• Activity: Could you transcribe the records below exactly, leaving out every picture?

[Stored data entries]
[Start of section]

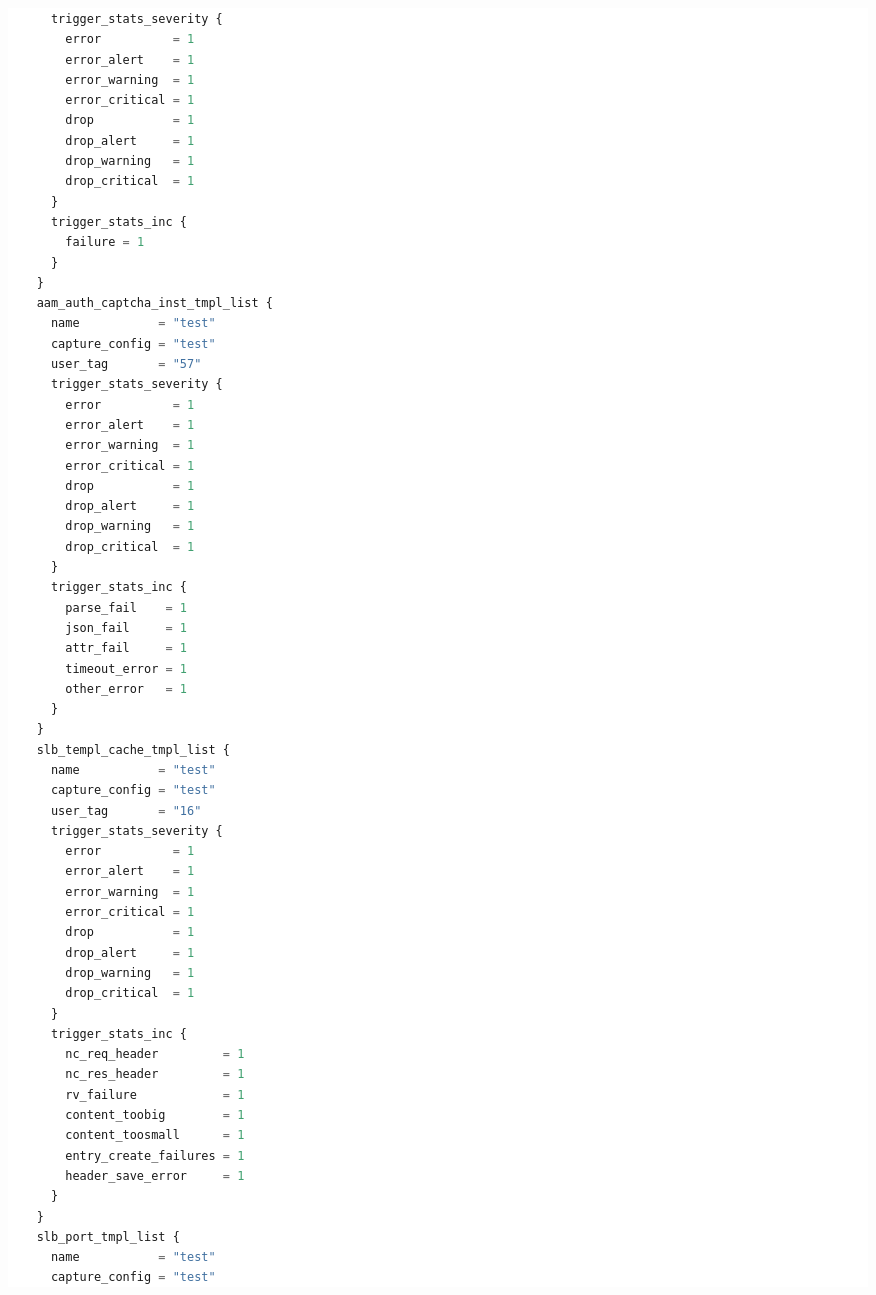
 ```terraform
      trigger_stats_severity {
        error          = 1
        error_alert    = 1
        error_warning  = 1
        error_critical = 1
        drop           = 1
        drop_alert     = 1
        drop_warning   = 1
        drop_critical  = 1
      }
      trigger_stats_inc {
        failure = 1
      }
    }
    aam_auth_captcha_inst_tmpl_list {
      name           = "test"
      capture_config = "test"
      user_tag       = "57"
      trigger_stats_severity {
        error          = 1
        error_alert    = 1
        error_warning  = 1
        error_critical = 1
        drop           = 1
        drop_alert     = 1
        drop_warning   = 1
        drop_critical  = 1
      }
      trigger_stats_inc {
        parse_fail    = 1
        json_fail     = 1
        attr_fail     = 1
        timeout_error = 1
        other_error   = 1
      }
    }
    slb_templ_cache_tmpl_list {
      name           = "test"
      capture_config = "test"
      user_tag       = "16"
      trigger_stats_severity {
        error          = 1
        error_alert    = 1
        error_warning  = 1
        error_critical = 1
        drop           = 1
        drop_alert     = 1
        drop_warning   = 1
        drop_critical  = 1
      }
      trigger_stats_inc {
        nc_req_header         = 1
        nc_res_header         = 1
        rv_failure            = 1
        content_toobig        = 1
        content_toosmall      = 1
        entry_create_failures = 1
        header_save_error     = 1
      }
    }
    slb_port_tmpl_list {
      name           = "test"
      capture_config = "test"
```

[End of section]

• Response box:
 ```terraform
      trigger_stats_severity {
        error          = 1
        error_alert    = 1
        error_warning  = 1
        error_critical = 1
        drop           = 1
        drop_alert     = 1
        drop_warning   = 1
        drop_critical  = 1
      }
      trigger_stats_inc {
        failure = 1
      }
    }
    aam_auth_captcha_inst_tmpl_list {
      name           = "test"
      capture_config = "test"
      user_tag       = "57"
      trigger_stats_severity {
        error          = 1
        error_alert    = 1
        error_warning  = 1
        error_critical = 1
        drop           = 1
        drop_alert     = 1
        drop_warning   = 1
        drop_critical  = 1
      }
      trigger_stats_inc {
        parse_fail    = 1
        json_fail     = 1
        attr_fail     = 1
        timeout_error = 1
        other_error   = 1
      }
    }
    slb_templ_cache_tmpl_list {
      name           = "test"
      capture_config = "test"
      user_tag       = "16"
      trigger_stats_severity {
        error          = 1
        error_alert    = 1
        error_warning  = 1
        error_critical = 1
        drop           = 1
        drop_alert     = 1
        drop_warning   = 1
        drop_critical  = 1
      }
      trigger_stats_inc {
        nc_req_header         = 1
        nc_res_header         = 1
        rv_failure            = 1
        content_toobig        = 1
        content_toosmall      = 1
        entry_create_failures = 1
        header_save_error     = 1
      }
    }
    slb_port_tmpl_list {
      name           = "test"
      capture_config = "test"
```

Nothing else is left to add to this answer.